The molecular basis of thyroid hormone action at the cellular level has been frequently reviewed, and a multifaceted concept of its action has evolved. For many years, the mitochondrion was considered to be the site of thyroid hormone action. Uncoupling of oxidative phosphorylation (ox-phos) in the mitochondria was a viable hypothesis for many years. Under normal conditions, 3 moles of ATP (P) are synthesized per atom of oxygen (½ 0₂ = 0) used in the cytochrome oxidase system; hence, P:0 ratio equals 3. If less than 3 moles of ATP are formed per unit 0 in a system in the presence of a compound such as the thyroid hormone, the system is said to be uncoupled (i.e., P:0 ratio is less than 3).
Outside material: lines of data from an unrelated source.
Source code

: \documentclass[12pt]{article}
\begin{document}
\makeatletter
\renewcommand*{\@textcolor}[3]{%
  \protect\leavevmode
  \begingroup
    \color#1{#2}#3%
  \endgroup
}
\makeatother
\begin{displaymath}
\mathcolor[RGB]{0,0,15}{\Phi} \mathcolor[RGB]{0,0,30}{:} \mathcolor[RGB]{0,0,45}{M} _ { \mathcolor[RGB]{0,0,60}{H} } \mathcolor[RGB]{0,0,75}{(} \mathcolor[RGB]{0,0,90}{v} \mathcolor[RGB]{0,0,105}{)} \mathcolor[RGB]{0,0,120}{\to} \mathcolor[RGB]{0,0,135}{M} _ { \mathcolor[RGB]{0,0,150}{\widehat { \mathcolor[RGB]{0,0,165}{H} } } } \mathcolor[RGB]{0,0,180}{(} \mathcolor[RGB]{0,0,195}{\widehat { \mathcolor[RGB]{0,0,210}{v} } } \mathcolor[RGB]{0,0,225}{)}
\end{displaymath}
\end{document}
In this event, more O₂ would be needed to generate an equivalent amount of ATP, and O₂ consumption would increase. T₄ has repeatedly been shown to uncouple oxidative phosphorylation in in vitro systems, but it does so only in large, unphysiological amounts. These findings were extended to the whole animal to explain the increased oxygen consumption by T₄. The large amounts of oxidative energy not incorporated into ATP increased body temperature and were dissipated as heat. Thus, T₄ action was theorized to be the result of the uncoupling of oxidative phosphorylation.

Another now well-known effect of thyroid hormone is the stimulation of cellular protein synthesis (Tapley, 1964; Tata et al., 1963), and this occurs during the latent period when the calorigenic effect of thyroid hormone occurs. T₃ is now known to stimulate messenger RNA (mRNA) transcription, increasing translation and protein synthesis and accounting for the anabolic effects of thyroid hormones. This also means that the site of action is at the cell nucleus.
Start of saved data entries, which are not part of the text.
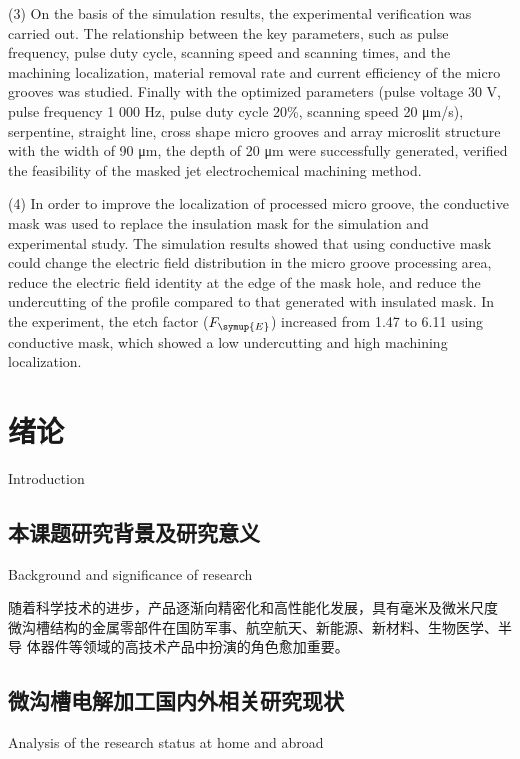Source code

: \documentclass[
  type=doctor
]{../gdutthesis}
\begin{document}
\begin{abstract*}
  (3) On the basis of the simulation results, the experimental verification was carried out.
  The relationship between the key parameters, such as pulse frequency, pulse duty cycle,
  scanning speed and scanning times, and the machining localization, material removal rate
  and current efficiency of the micro grooves was studied. Finally with the optimized
  parameters (pulse voltage 30 V, pulse frequency 1 000 Hz, pulse duty cycle 20\%, scanning
  speed 20 μm/s), serpentine, straight line, cross shape micro grooves and array microslit
  structure with the width of 90 μm, the depth of 20 μm were successfully generated, verified
  the feasibility of the masked jet electrochemical machining method.

  (4) In order to improve the localization of processed micro groove, the conductive mask
  was used to replace the insulation mask for the simulation and experimental study. The
  simulation results showed that using conductive mask could change the electric field
  distribution in the micro groove processing area, reduce the electric field identity at the edge
  of the mask hole, and reduce the undercutting of the profile compared to that generated with
  insulated mask. In the experiment, the etch factor ($F_{\symup{E}}$) increased from 1.47 to 6.11 using
  conductive mask, which showed a low undercutting and high machining localization.
\end{abstract*}

\gduttableofcontents

\mainmatter

\chapter{绪论}{Introduction}

\section{本课题研究背景及研究意义}{Background and significance of research}

随着科学技术的进步，产品逐渐向精密化和高性能化发展，具有毫米及微米尺度
微沟槽结构的金属零部件在国防军事、航空航天、新能源、新材料、生物医学、半导
体器件等领域的高技术产品中扮演的角色愈加重要。

\section{微沟槽电解加工国内外相关研究现状}{Analysis of the research status at home and abroad}
\end{document}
Another action of thyroid hormone is to stimulate the “sodium pump” (Na-K-ATPase) at the cell membrane, an action that would increase O₂ consumption (Edelman, 1974). Ouabain, an inhibitor of Na-K-ATPase, also inhibits the increased O₂ consumption induced by T₄ or T₃. Thus, stimulation of the sodium pump is an important way in which thyroid hormones stimulate increased oxygen consumption and accounts for almost half of the increase.